Two days ago, Night Birds took the stage in Bologna, Italy.  “I’d like to thank all the opening bands tonight.  So I’d like to thank us.”  It was a one band show.  Joe pats himself on the back.  To make it worth the kids’ while, the band rolled in some surf instrumentals to start the show.  It made for an enormous building of tension, so that when Brian stepped on stage, the crowd roared.  Technically, they didn’t even play that day.  It was a day off.  They played after midnight.
Apparently the entire country of Italy takes August off.  For the record, the author loves this idea.  Conventional wisdom (and like, every fucking person we talked to) suggests that the show will be a poorly-attended bomb.  Everyone is on holiday.  This is actually the reason the promoter couldn’t pull together an opener.  Every local was short a drummer or a bass player or whatever.  What is not considered in these depressing predictions is that if everyone across the country is on holiday, they are free to travel across the region to attend the NBs one and only Italian gig.  So the show was well-attended, kids gave a damn, and it fuckin’ ruled.

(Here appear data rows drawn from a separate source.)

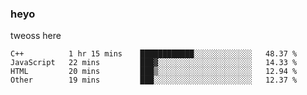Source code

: ### heyo
tweoss here

<!--START_SECTION:waka-->

```text
C++          1 hr 15 mins    ████████████░░░░░░░░░░░░░   48.37 %
JavaScript   22 mins         ███▓░░░░░░░░░░░░░░░░░░░░░   14.33 %
HTML         20 mins         ███▒░░░░░░░░░░░░░░░░░░░░░   12.94 %
Other        19 mins         ███░░░░░░░░░░░░░░░░░░░░░░   12.37 %
```

<!--END_SECTION:waka-->

<!--
**Tweoss/tweoss** is a ✨ _special_ ✨ repository because its `README.md` (this file) appears on your GitHub profile.

Here are some ideas to get you started:

- 🔭 I’m currently working on ...
- 🌱 I’m currently learning ...
- 👯 I’m looking to collaborate on ...
- 🤔 I’m looking for help with ...
- 💬 Ask me about ...
- 📫 How to reach me: ...
- 😄 Pronouns: ...
- ⚡ Fun fact: ...
-->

 We killed time before the show checking out the town center, snacking, souvenirs, and snapping photos.  The author even sniffed out vegan gelato, much to his pleasure.  Back at the venue, Michl and I surveyed the surrounding properties and noted nothing of interest save for a few body-storage housing projects and a budget grocery store where Michl purchased some bargain undies.  They were a steal at 5 euros!  That evening we feasted on a vat of equal parts pasta, olives, and olive oil.  The guys did a sunset photo shoot with Salad Days fanzine on some busted-ass train tracks littered with used hypos. 
 A family crisis back home was managed from our pinch-hitter promoter, Gianluca’s flat.  He had the fastet wifi on tour.  That alone deserves a mention.  The walls were covered with poster art from shows he presumably was involved with.  The Vibrators skipped the middle man and just wrote directly on his wall.  Mattresses thrown to the floor.  We passed out for four hours before crawling back to the venue to load out and hit the road.  A waterfall in Switz awaits.  Several of us are dealing with chocolate waterfalls of our own. 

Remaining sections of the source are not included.